Collection entries
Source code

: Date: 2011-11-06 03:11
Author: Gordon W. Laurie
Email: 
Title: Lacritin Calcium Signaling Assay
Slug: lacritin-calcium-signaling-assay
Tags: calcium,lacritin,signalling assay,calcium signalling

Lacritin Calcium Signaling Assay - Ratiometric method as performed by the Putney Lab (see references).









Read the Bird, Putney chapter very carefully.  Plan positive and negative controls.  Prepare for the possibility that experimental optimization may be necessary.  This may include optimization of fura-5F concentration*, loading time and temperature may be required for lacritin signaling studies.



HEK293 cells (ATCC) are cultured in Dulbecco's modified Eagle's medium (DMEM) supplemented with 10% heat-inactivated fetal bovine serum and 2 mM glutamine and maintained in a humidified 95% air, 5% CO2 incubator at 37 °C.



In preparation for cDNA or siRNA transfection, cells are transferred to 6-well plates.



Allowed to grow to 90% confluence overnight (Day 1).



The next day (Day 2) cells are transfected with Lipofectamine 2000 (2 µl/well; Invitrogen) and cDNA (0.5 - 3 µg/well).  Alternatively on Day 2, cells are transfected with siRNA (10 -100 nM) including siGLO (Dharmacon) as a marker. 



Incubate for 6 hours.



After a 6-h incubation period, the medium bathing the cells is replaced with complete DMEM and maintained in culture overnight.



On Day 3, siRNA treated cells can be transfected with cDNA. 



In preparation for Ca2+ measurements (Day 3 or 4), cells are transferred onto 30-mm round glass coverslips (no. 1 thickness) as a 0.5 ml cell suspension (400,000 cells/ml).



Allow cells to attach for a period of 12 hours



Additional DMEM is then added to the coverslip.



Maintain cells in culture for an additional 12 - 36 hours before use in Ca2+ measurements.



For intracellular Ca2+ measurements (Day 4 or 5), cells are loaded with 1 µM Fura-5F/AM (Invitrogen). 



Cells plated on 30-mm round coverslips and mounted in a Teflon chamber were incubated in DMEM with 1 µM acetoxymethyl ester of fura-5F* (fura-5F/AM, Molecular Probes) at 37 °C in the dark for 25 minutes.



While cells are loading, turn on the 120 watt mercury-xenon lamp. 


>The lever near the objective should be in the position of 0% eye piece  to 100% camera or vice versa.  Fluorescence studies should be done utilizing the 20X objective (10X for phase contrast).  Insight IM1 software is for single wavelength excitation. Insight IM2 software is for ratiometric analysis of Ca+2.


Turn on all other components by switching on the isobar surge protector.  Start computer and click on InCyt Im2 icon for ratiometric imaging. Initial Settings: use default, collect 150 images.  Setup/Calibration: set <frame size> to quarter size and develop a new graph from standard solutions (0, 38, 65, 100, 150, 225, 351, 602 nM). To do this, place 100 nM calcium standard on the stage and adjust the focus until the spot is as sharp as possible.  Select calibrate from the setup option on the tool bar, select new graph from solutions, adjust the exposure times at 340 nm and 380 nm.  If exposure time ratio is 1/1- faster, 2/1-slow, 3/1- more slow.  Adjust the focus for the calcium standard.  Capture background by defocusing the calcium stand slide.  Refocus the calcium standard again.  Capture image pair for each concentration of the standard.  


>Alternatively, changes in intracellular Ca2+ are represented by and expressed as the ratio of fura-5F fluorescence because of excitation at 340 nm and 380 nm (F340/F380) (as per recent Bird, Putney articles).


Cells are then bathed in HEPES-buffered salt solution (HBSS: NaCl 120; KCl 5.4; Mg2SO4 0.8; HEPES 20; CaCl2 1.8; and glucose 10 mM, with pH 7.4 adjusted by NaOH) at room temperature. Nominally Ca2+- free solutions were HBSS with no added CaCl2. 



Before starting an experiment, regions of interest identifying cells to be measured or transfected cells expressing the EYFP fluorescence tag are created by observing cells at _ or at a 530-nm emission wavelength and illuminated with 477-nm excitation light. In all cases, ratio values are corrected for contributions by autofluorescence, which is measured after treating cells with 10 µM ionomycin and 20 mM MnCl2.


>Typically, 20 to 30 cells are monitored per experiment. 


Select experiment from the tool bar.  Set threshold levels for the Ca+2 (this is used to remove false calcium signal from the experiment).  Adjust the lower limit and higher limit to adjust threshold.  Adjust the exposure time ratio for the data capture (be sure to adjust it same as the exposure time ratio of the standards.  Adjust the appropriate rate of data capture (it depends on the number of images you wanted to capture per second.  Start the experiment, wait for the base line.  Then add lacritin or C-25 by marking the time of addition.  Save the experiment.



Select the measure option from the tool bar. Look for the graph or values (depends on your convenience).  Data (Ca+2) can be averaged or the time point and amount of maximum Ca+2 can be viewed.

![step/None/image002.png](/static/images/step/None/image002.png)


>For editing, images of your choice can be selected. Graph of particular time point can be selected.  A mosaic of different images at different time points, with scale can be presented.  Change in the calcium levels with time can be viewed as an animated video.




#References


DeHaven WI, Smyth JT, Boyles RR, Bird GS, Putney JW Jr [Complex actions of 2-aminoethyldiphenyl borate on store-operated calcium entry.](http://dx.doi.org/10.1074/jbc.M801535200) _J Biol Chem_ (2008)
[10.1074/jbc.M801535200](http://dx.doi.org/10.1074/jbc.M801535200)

# EXERCISE
Above are records; repeat only the lines starting at the line with "Incubate for 6 hours." and ending at the line with "On Day 3, siRNA", exactly as they appear, both included.

# TASK ANSWER
Incubate for 6 hours.



After a 6-h incubation period, the medium bathing the cells is replaced with complete DMEM and maintained in culture overnight.



On Day 3, siRNA treated cells can be transfected with cDNA. 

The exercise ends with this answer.